*Goal of the exercise*
Examine each line of the data. Copy those that contain the string "repo".

+++

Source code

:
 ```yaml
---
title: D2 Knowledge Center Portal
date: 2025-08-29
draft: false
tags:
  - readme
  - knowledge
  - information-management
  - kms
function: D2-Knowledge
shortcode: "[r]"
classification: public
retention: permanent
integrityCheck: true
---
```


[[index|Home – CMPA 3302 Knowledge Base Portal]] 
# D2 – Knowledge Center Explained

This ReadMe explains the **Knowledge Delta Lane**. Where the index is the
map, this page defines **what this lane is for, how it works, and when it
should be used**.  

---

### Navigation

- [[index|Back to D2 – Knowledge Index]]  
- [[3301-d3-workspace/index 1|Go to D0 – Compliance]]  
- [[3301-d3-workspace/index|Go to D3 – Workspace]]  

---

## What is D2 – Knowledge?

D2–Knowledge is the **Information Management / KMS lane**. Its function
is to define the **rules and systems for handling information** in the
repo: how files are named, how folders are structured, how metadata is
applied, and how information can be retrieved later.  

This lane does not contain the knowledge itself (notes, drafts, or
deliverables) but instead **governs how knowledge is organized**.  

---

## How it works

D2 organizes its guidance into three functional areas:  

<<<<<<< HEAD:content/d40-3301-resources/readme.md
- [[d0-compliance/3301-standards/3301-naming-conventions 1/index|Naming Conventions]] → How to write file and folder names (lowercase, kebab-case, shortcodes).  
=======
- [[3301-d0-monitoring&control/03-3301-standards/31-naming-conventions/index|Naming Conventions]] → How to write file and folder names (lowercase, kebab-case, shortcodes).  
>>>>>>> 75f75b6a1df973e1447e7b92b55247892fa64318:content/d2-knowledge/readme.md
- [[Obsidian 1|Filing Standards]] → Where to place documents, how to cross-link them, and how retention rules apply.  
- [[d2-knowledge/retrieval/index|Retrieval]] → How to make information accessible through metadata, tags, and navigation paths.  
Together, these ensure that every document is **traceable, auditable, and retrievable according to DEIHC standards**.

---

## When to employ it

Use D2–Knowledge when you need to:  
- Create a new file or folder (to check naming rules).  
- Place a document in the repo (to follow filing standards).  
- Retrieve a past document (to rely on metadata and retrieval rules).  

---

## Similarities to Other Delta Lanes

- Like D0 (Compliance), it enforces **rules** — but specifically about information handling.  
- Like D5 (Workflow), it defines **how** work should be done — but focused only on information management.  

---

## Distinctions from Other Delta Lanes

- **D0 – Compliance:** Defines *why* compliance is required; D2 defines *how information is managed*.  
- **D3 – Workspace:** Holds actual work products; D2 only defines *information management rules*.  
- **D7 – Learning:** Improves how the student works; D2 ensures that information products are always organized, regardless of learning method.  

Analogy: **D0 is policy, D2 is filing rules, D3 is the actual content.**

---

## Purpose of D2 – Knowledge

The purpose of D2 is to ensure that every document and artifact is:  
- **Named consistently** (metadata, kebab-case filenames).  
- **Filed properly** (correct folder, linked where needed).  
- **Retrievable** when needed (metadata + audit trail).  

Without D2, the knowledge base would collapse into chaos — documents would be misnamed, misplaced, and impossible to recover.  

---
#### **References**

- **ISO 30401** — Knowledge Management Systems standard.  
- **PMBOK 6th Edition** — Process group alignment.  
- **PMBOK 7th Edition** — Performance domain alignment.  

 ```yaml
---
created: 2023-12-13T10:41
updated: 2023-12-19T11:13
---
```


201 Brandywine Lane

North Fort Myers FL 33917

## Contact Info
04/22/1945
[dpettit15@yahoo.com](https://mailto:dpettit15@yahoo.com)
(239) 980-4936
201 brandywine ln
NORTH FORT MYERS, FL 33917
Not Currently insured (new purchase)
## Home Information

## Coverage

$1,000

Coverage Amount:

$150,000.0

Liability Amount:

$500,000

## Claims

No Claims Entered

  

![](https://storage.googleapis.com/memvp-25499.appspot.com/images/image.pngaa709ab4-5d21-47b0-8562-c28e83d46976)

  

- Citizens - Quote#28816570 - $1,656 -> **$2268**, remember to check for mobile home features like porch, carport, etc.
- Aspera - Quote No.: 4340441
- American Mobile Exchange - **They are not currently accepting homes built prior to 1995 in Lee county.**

+++

*Exercise solution*
repo: how files are named, how folders are structured, how metadata is
- Place a document in the repo (to follow filing standards).  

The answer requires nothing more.